In the spring of 1928 a young man called Cecil Morgan came to Cornwall to stay with his cousins at Hawker’s Cove near Padstow. The Cornish writer Donald Rawe, who was also a relation, subsequently told his story in Cornish Hauntings and Happenings in 1984 when Cecil was quite elderly. The memories of what had happened to him in Cornwall all those years ago had remained vivid for him for the rest of his life.
Hawkers Cove
The Hawker’s Cove that Cecil recalled is very similar to the scene any walker will find today. A remote hamlet with “one row of coastguard cottages and another for pilots who in the great days of sailing ships were called on to guide schooners and barques entering Padstow Harbour”. Cecil, who was nineteen years old at the time, took full advantage of the wonderful scenery that surrounded him, taking his cousins’ dog Susie on long walks along the clifftops. Cecil remembered visiting Pepper Hole, Butter Hole, Gunver Head and Tregudda Gorge, Porthmissen Bridge and Marble Cliffs before returning muddy and exhausted to the cottage. But one particular morning walk that April would stay with him forever because that was the day that Cecil says he heard the sirens.

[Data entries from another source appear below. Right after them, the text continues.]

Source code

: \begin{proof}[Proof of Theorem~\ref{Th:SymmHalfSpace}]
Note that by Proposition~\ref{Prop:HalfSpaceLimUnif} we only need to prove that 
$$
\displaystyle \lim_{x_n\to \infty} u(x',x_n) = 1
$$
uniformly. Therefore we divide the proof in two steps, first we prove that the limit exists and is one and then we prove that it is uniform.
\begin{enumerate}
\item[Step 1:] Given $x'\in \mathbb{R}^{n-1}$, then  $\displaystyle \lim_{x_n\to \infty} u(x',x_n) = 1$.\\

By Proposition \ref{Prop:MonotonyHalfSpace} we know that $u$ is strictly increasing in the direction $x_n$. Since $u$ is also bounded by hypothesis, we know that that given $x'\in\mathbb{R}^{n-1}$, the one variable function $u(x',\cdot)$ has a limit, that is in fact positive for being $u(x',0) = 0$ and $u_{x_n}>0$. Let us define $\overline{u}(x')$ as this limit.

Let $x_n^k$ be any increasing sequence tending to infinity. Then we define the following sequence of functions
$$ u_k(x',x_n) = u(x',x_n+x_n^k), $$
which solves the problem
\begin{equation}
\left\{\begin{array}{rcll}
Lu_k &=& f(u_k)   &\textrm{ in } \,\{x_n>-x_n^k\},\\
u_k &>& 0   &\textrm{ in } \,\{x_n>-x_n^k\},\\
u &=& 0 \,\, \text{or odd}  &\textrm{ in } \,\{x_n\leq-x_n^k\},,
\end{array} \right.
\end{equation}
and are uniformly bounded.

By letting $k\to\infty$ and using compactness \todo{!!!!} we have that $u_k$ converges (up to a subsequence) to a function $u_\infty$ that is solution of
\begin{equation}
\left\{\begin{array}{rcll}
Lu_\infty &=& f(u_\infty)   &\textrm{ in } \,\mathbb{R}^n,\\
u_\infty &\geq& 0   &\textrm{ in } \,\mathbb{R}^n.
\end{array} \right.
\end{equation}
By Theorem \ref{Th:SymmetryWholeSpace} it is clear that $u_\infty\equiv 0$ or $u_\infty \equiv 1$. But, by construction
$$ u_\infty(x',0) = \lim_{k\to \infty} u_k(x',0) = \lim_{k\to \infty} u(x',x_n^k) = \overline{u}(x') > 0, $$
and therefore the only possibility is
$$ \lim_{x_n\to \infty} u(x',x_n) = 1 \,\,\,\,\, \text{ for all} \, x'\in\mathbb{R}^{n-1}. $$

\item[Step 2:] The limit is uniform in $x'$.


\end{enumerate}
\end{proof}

It was about 7 o’clock and an early morning haze was just lifting off the water as Cecil marched with Susie towards Stepper Point. “Guillemots and puffins dived for food off the rocks, two hundred feet below the path he trod; gulls, terns and the occasional fulmar swerved and plummeted past him . . .” There was not a breath of air that day and Cecil said that the sea was like a mirror, barely moving, in a way that he found unaccountable strange. At some point he realised that Susie had become frozen to the spot, teeth bared, and would not move despite his best encouragement. And it was just then that he heard the voices.
The call of the sirens and the voices
According to Cecil he fell into a kind of trance and felt a desperate need to get closer where the singing was coming from. “They seemed to him tireless,” Donald Rawe recalled, “from another plane of existence . . . They were soft, undulating sighs rather than singing but sighs of melancholy invitation . . . possessing a power beyond the normal capacity of notes. They rose and fell, each wave more alluring, more fascinating and he knew he must go down and join them.”

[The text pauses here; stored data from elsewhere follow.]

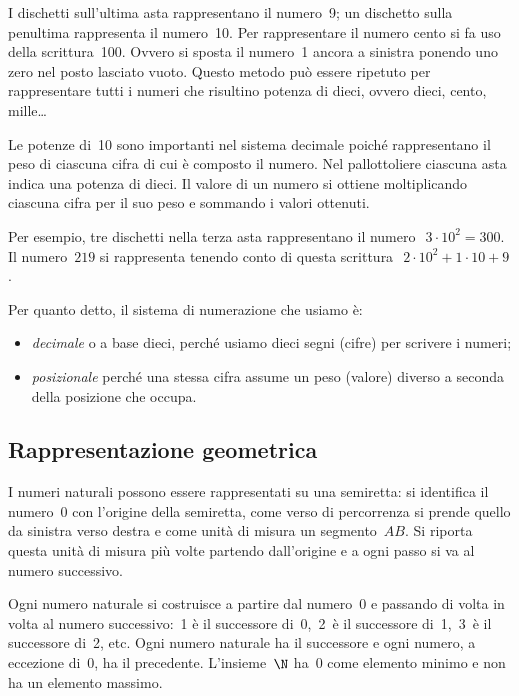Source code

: I dischetti sull'ultima asta rappresentano il numero~9; un dischetto sulla 
penultima rappresenta il numero~10. 
Per rappresentare il numero cento si fa uso della scrittura~100.
Ovvero si sposta il numero~1 ancora a sinistra ponendo uno zero nel posto 
lasciato vuoto.
Questo metodo può essere ripetuto per rappresentare tutti i numeri che 
risultino potenza di dieci, ovvero dieci, cento, mille\ldots

Le potenze di~10 sono importanti nel sistema decimale poiché rappresentano 
il peso di ciascuna cifra di cui è composto il numero. 
Nel pallottoliere ciascuna asta indica una potenza di dieci. 
Il valore di un numero si ottiene moltiplicando ciascuna cifra per il
suo peso e sommando i valori ottenuti.

Per esempio, tre dischetti nella terza asta rappresentano il 
numero~\(~3\cdot 10^2=300\).
Il numero~\(219\) si rappresenta tenendo conto di questa 
scrittura~\(~2\cdot 10^2+1\cdot 10+9\).

Per quanto detto, il sistema di numerazione che usiamo è:

\begin{itemize} [noitemsep]
 \item \emph{decimale} o a base dieci, 
  perché usiamo dieci segni (cifre) per scrivere i numeri;
 \item \emph{posizionale} 
  perché una stessa cifra assume un peso (valore) diverso a seconda della 
  posizione che occupa.
\end{itemize}

\subsection{Rappresentazione geometrica}
I numeri naturali possono essere rappresentati su una semiretta: 
si identifica il numero~0 con l'origine della semiretta, come verso di 
percorrenza si prende quello da sinistra verso destra e come unità di 
misura un segmento~\(AB\). 
Si riporta questa unità di misura più volte partendo dall'origine e a ogni 
passo si va al numero successivo.

\begin{inaccessibleblock}
\begin{center}
 
\end{center}
\end{inaccessibleblock}

Ogni numero naturale si costruisce a partire dal numero~0 e passando di 
volta in volta al numero successivo:~1 è il successore di~0,~2~è il 
successore di~1,~3~è il successore di~2, etc. 
Ogni numero naturale ha il successore e ogni numero, a eccezione di~0, ha il
precedente. 
L'insieme~\(\N\) ha~0 come elemento minimo e non ha un elemento massimo.

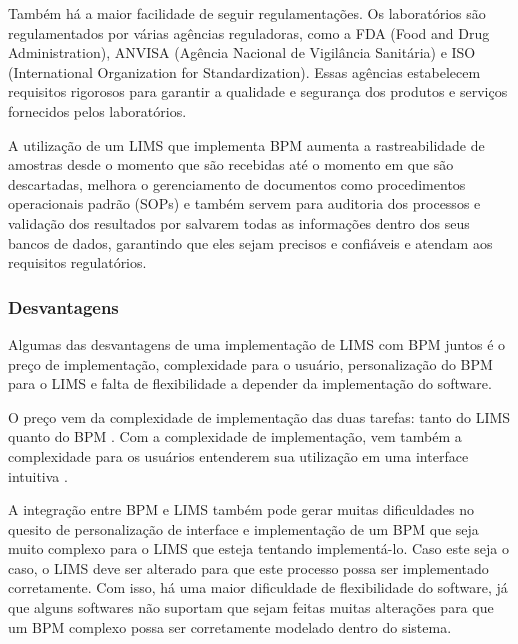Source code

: Também há a maior facilidade de seguir regulamentações. Os laboratórios são regulamentados por várias agências reguladoras, como a FDA (Food and Drug Administration), ANVISA (Agência Nacional de Vigilância Sanitária) e ISO (International Organization for Standardization). Essas agências estabelecem requisitos rigorosos para garantir a qualidade e segurança dos produtos e serviços fornecidos pelos laboratórios.

A utilização de um LIMS que implementa BPM aumenta a rastreabilidade de amostras desde o momento que são recebidas até o momento em que são descartadas, melhora o gerenciamento de documentos como procedimentos operacionais padrão (SOPs) e também servem para auditoria dos processos e validação dos resultados por salvarem todas as informações dentro dos seus bancos de dados, garantindo que eles sejam precisos e confiáveis e atendam aos requisitos regulatórios.


\subsubsection{Desvantagens}

Algumas das desvantagens de uma implementação de LIMS com BPM juntos é o preço de implementação, complexidade para o usuário, personalização do BPM para o LIMS e falta de flexibilidade a depender da implementação do software.

O preço vem da complexidade de implementação das duas tarefas: tanto do LIMS quanto do BPM \R. Com a complexidade de implementação, vem também a complexidade para os usuários entenderem sua utilização em uma interface intuitiva \R.

A integração entre BPM e LIMS também pode gerar muitas dificuldades no quesito de personalização de interface e implementação de um BPM que seja muito complexo para o LIMS que esteja tentando implementá-lo. Caso este seja o caso, o LIMS deve ser alterado para que este processo possa ser implementado corretamente. Com isso, há uma maior dificuldade de flexibilidade do software, já que alguns softwares não suportam que sejam feitas muitas alterações para que um BPM complexo possa ser corretamente modelado dentro do sistema.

Cecil tried to climb down into the gorge below him at Tregudda but Susie was still refusing to move and he told Donald he felt torn, not wanting to leave the dog. While he struggled with what to do the voices began to fade and quite suddenly he felt able to return to his walk. At first he told no one of his experience, worried about what people would think. But a few days later in Padstow he struck up a conversation with an elderly sea captain called Henry Crowle while sitting on the ‘Long Lugger’, a seat set back into the wall of the quayside. He told the captain what he had heard and rather than being met with derision the old man nodded and said simply that Tregudda was a place “to be avoided”, somewhere where your senses could be easily confused.
Cecil Morgan continued to return to Padstow each year and eventually retired there in 1972. Over the years he and Captain Crowle became firm friends and the old seadog admitted that he had believed Cecil’s story because as a boy he too had heard the voices at Tregudda. Crowle told Cecil that they must be the lucky ones, as they had both resisted the call of the sirens and lived to tell the tale.